◆ What you need to do ◆
Could you print every record below exactly as written?

(Stored data)
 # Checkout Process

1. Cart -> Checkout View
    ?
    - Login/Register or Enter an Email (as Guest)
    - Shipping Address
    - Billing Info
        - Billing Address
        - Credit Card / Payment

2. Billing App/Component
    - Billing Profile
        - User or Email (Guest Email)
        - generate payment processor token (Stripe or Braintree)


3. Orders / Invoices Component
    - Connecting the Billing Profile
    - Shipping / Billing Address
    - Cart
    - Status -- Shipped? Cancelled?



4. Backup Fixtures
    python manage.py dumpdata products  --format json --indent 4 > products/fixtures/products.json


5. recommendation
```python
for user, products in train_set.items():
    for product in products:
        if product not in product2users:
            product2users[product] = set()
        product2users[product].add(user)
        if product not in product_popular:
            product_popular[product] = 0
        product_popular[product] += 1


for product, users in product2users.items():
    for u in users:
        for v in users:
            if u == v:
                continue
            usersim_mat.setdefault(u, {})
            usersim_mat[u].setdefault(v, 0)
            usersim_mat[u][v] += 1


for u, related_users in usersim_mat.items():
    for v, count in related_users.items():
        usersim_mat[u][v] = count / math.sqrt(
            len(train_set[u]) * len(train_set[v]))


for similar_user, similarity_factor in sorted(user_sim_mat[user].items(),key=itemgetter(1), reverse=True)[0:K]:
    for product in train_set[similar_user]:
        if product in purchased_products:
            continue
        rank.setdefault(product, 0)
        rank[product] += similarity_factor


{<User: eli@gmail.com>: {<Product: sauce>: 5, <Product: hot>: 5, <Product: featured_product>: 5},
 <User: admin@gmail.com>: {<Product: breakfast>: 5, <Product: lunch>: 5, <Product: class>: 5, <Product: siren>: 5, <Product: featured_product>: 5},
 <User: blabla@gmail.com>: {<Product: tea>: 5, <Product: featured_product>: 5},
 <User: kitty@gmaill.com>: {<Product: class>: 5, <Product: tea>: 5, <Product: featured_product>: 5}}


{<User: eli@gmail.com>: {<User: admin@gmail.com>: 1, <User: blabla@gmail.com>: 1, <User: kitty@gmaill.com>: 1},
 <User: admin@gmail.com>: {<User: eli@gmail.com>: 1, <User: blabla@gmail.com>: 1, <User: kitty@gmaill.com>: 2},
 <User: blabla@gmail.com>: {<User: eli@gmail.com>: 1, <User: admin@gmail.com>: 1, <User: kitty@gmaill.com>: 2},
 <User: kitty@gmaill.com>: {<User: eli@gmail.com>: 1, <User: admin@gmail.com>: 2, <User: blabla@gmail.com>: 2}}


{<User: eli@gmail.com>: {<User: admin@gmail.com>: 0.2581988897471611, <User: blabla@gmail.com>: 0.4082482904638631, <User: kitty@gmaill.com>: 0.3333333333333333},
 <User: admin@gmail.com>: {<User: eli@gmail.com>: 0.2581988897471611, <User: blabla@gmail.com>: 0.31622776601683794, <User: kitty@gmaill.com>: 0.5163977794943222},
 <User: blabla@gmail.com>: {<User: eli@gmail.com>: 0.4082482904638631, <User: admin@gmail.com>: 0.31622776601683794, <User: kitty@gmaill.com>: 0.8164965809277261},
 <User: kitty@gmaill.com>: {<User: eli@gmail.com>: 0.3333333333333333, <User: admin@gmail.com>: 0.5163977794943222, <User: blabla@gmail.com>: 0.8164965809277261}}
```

◆ Problem solution ◆
 # Checkout Process

1. Cart -> Checkout View
    ?
    - Login/Register or Enter an Email (as Guest)
    - Shipping Address
    - Billing Info
        - Billing Address
        - Credit Card / Payment

2. Billing App/Component
    - Billing Profile
        - User or Email (Guest Email)
        - generate payment processor token (Stripe or Braintree)


3. Orders / Invoices Component
    - Connecting the Billing Profile
    - Shipping / Billing Address
    - Cart
    - Status -- Shipped? Cancelled?



4. Backup Fixtures
    python manage.py dumpdata products  --format json --indent 4 > products/fixtures/products.json


5. recommendation
```python
for user, products in train_set.items():
    for product in products:
        if product not in product2users:
            product2users[product] = set()
        product2users[product].add(user)
        if product not in product_popular:
            product_popular[product] = 0
        product_popular[product] += 1


for product, users in product2users.items():
    for u in users:
        for v in users:
            if u == v:
                continue
            usersim_mat.setdefault(u, {})
            usersim_mat[u].setdefault(v, 0)
            usersim_mat[u][v] += 1


for u, related_users in usersim_mat.items():
    for v, count in related_users.items():
        usersim_mat[u][v] = count / math.sqrt(
            len(train_set[u]) * len(train_set[v]))


for similar_user, similarity_factor in sorted(user_sim_mat[user].items(),key=itemgetter(1), reverse=True)[0:K]:
    for product in train_set[similar_user]:
        if product in purchased_products:
            continue
        rank.setdefault(product, 0)
        rank[product] += similarity_factor


{<User: eli@gmail.com>: {<Product: sauce>: 5, <Product: hot>: 5, <Product: featured_product>: 5},
 <User: admin@gmail.com>: {<Product: breakfast>: 5, <Product: lunch>: 5, <Product: class>: 5, <Product: siren>: 5, <Product: featured_product>: 5},
 <User: blabla@gmail.com>: {<Product: tea>: 5, <Product: featured_product>: 5},
 <User: kitty@gmaill.com>: {<Product: class>: 5, <Product: tea>: 5, <Product: featured_product>: 5}}


{<User: eli@gmail.com>: {<User: admin@gmail.com>: 1, <User: blabla@gmail.com>: 1, <User: kitty@gmaill.com>: 1},
 <User: admin@gmail.com>: {<User: eli@gmail.com>: 1, <User: blabla@gmail.com>: 1, <User: kitty@gmaill.com>: 2},
 <User: blabla@gmail.com>: {<User: eli@gmail.com>: 1, <User: admin@gmail.com>: 1, <User: kitty@gmaill.com>: 2},
 <User: kitty@gmaill.com>: {<User: eli@gmail.com>: 1, <User: admin@gmail.com>: 2, <User: blabla@gmail.com>: 2}}


{<User: eli@gmail.com>: {<User: admin@gmail.com>: 0.2581988897471611, <User: blabla@gmail.com>: 0.4082482904638631, <User: kitty@gmaill.com>: 0.3333333333333333},
 <User: admin@gmail.com>: {<User: eli@gmail.com>: 0.2581988897471611, <User: blabla@gmail.com>: 0.31622776601683794, <User: kitty@gmaill.com>: 0.5163977794943222},
 <User: blabla@gmail.com>: {<User: eli@gmail.com>: 0.4082482904638631, <User: admin@gmail.com>: 0.31622776601683794, <User: kitty@gmaill.com>: 0.8164965809277261},
 <User: kitty@gmaill.com>: {<User: eli@gmail.com>: 0.3333333333333333, <User: admin@gmail.com>: 0.5163977794943222, <User: blabla@gmail.com>: 0.8164965809277261}}
```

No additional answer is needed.